Out of the lines below, please list those that hold the string "required".

(Beginning of SUPPLIED ENTRIES)

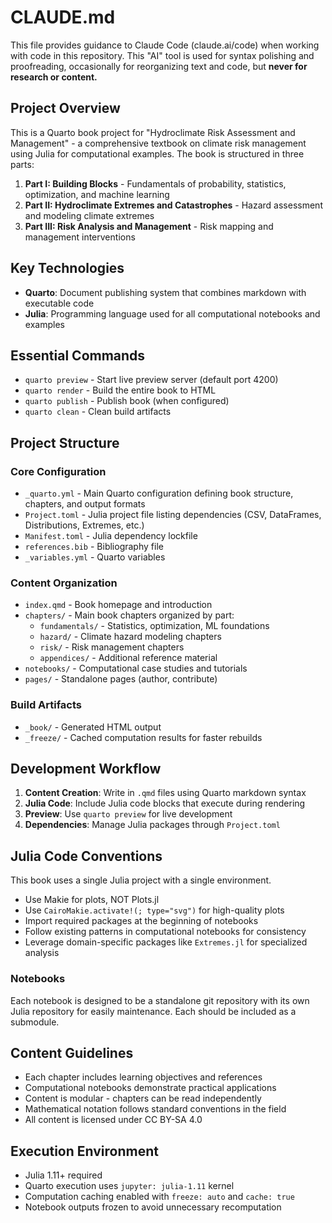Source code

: # CLAUDE.md

This file provides guidance to Claude Code (claude.ai/code) when working with code in this repository.
This "AI" tool is used for syntax polishing and proofreading, occasionally for reorganizing text and code, but **never for research or content.**

## Project Overview

This is a Quarto book project for "Hydroclimate Risk Assessment and Management" - a comprehensive textbook on climate risk management using Julia for computational examples. The book is structured in three parts:

1. **Part I: Building Blocks** - Fundamentals of probability, statistics, optimization, and machine learning
2. **Part II: Hydroclimate Extremes and Catastrophes** - Hazard assessment and modeling climate extremes  
3. **Part III: Risk Analysis and Management** - Risk mapping and management interventions

## Key Technologies

- **Quarto**: Document publishing system that combines markdown with executable code
- **Julia**: Programming language used for all computational notebooks and examples

## Essential Commands

- `quarto preview` - Start live preview server (default port 4200)
- `quarto render` - Build the entire book to HTML
- `quarto publish` - Publish book (when configured)
- `quarto clean` - Clean build artifacts

## Project Structure

### Core Configuration

- `_quarto.yml` - Main Quarto configuration defining book structure, chapters, and output formats
- `Project.toml` - Julia project file listing dependencies (CSV, DataFrames, Distributions, Extremes, etc.)
- `Manifest.toml` - Julia dependency lockfile
- `references.bib` - Bibliography file
- `_variables.yml` - Quarto variables

### Content Organization

- `index.qmd` - Book homepage and introduction
- `chapters/` - Main book chapters organized by part:
  - `fundamentals/` - Statistics, optimization, ML foundations
  - `hazard/` - Climate hazard modeling chapters
  - `risk/` - Risk management chapters
  - `appendices/` - Additional reference material
- `notebooks/` - Computational case studies and tutorials
- `pages/` - Standalone pages (author, contribute)

### Build Artifacts

- `_book/` - Generated HTML output
- `_freeze/` - Cached computation results for faster rebuilds

## Development Workflow

1. **Content Creation**: Write in `.qmd` files using Quarto markdown syntax
2. **Julia Code**: Include Julia code blocks that execute during rendering
3. **Preview**: Use `quarto preview` for live development
4. **Dependencies**: Manage Julia packages through `Project.toml`

## Julia Code Conventions

This book uses a single Julia project with a single environment.

- Use Makie for plots, NOT Plots.jl
- Use `CairoMakie.activate!(; type="svg")` for high-quality plots
- Import required packages at the beginning of notebooks
- Follow existing patterns in computational notebooks for consistency
- Leverage domain-specific packages like `Extremes.jl` for specialized analysis

### Notebooks

Each notebook is designed to be a standalone git repository with its own Julia repository for easily maintenance.
Each should be included as a submodule.

## Content Guidelines

- Each chapter includes learning objectives and references
- Computational notebooks demonstrate practical applications
- Content is modular - chapters can be read independently
- Mathematical notation follows standard conventions in the field
- All content is licensed under CC BY-SA 4.0

## Execution Environment

- Julia 1.11+ required
- Quarto execution uses `jupyter: julia-1.11` kernel
- Computation caching enabled with `freeze: auto` and `cache: true`
- Notebook outputs frozen to avoid unnecessary recomputation
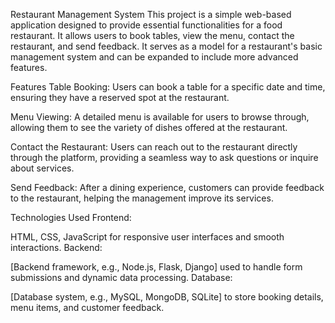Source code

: Restaurant Management System
This project is a simple web-based application designed to provide essential functionalities for a food restaurant. It allows users to book tables, view the menu, contact the restaurant, and send feedback. It serves as a model for a restaurant's basic management system and can be expanded to include more advanced features.

Features
Table Booking:
Users can book a table for a specific date and time, ensuring they have a reserved spot at the restaurant.

Menu Viewing:
A detailed menu is available for users to browse through, allowing them to see the variety of dishes offered at the restaurant.

Contact the Restaurant:
Users can reach out to the restaurant directly through the platform, providing a seamless way to ask questions or inquire about services.

Send Feedback:
After a dining experience, customers can provide feedback to the restaurant, helping the management improve its services.

Technologies Used
Frontend:

HTML, CSS, JavaScript for responsive user interfaces and smooth interactions.
Backend:

[Backend framework, e.g., Node.js, Flask, Django] used to handle form submissions and dynamic data processing.
Database:

[Database system, e.g., MySQL, MongoDB, SQLite] to store booking details, menu items, and customer feedback.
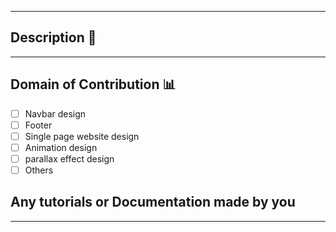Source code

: <hr>

## Description 📜

<!-- Please describe the issue in brief. -->

<hr>

## Domain of Contribution 📊

- [ ] Navbar design
- [ ] Footer
- [ ] Single page website design
- [ ] Animation design
- [ ] parallax effect design 
- [ ] Others

## Any tutorials or Documentation made by you 

<hr>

(End of SUPPLIED ENTRIES)

• RESULT OF THE TASK:
- Import required packages at the beginning of notebooks
- Julia 1.11+ required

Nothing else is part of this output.